(Data excerpts)

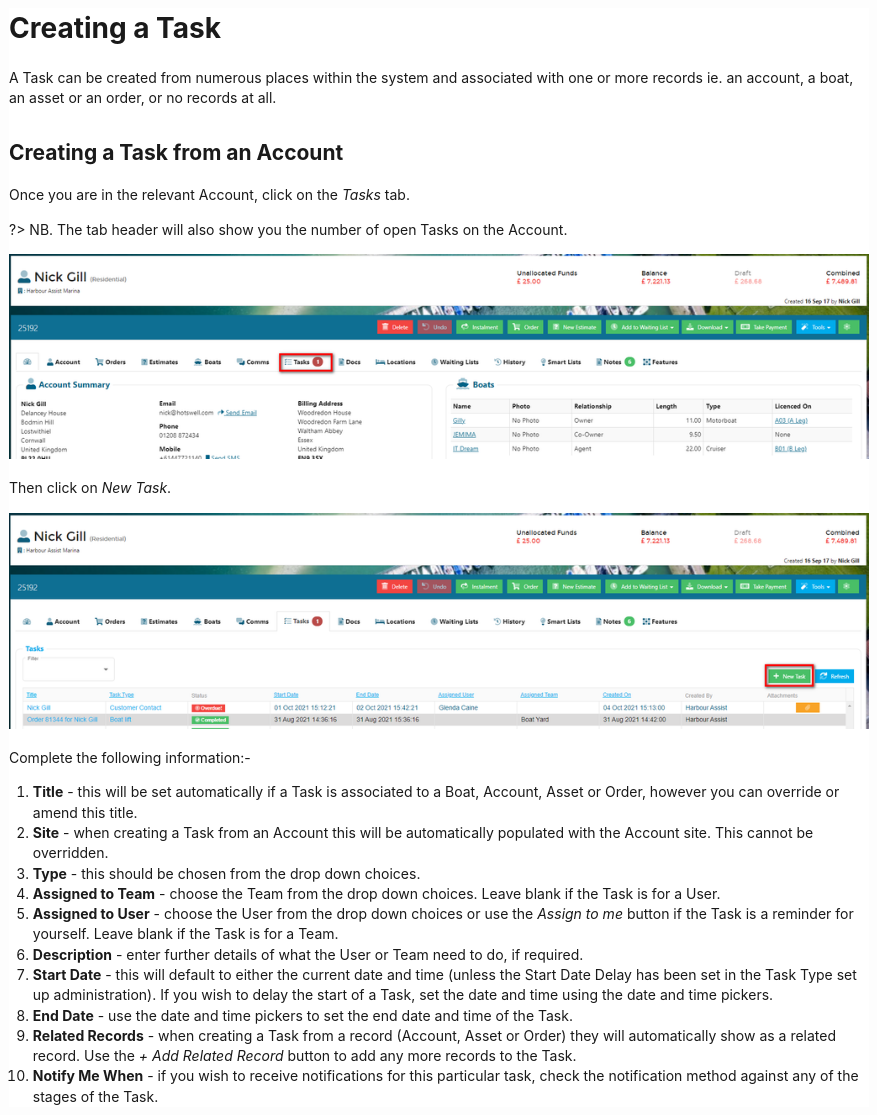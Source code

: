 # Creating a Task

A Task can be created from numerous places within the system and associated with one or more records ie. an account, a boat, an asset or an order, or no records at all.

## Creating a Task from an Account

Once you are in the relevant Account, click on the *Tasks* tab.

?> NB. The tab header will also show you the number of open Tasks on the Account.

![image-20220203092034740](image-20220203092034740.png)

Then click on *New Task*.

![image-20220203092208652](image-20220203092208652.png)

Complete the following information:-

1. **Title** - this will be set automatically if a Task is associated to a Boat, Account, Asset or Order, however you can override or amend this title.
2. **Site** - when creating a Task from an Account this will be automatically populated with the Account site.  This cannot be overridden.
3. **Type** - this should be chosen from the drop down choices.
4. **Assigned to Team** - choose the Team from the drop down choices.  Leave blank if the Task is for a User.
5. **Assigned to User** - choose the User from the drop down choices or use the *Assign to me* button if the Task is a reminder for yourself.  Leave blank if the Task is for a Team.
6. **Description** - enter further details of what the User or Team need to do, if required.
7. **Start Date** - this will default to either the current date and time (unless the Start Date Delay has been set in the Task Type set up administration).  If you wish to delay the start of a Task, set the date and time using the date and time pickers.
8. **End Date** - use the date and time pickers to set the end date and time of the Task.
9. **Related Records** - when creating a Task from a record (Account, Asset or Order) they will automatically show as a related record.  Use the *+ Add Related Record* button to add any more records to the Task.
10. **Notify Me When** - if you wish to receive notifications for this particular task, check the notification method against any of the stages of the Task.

---

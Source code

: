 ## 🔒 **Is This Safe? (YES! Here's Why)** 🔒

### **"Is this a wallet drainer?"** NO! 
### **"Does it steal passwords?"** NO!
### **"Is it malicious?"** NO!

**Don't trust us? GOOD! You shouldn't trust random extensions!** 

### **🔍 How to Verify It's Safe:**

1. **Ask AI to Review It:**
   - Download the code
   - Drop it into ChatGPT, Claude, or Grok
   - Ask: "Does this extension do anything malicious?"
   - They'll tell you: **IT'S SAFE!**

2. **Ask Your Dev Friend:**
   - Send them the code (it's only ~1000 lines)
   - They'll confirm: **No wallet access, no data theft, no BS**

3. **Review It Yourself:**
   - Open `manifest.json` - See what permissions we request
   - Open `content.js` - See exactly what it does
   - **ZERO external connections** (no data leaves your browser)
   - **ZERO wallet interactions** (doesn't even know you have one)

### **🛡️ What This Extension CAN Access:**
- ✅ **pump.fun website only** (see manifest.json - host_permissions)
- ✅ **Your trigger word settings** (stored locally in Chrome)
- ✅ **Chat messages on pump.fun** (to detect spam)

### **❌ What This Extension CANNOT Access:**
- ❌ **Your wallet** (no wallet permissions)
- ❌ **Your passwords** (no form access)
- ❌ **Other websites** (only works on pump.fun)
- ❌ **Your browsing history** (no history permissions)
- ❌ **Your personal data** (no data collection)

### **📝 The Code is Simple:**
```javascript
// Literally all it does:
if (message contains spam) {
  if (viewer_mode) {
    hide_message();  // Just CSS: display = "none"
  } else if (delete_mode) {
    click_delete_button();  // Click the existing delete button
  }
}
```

Exercise =>
In the entries above, find the line holding "8. **End Date**" and the line holding "10. **Notify Me", then retype exactly those two lines and every line between them, and nothing else.

Answer below =>
8. **End Date** - use the date and time pickers to set the end date and time of the Task.
9. **Related Records** - when creating a Task from a record (Account, Asset or Order) they will automatically show as a related record.  Use the *+ Add Related Record* button to add any more records to the Task.
10. **Notify Me When** - if you wish to receive notifications for this particular task, check the notification method against any of the stages of the Task.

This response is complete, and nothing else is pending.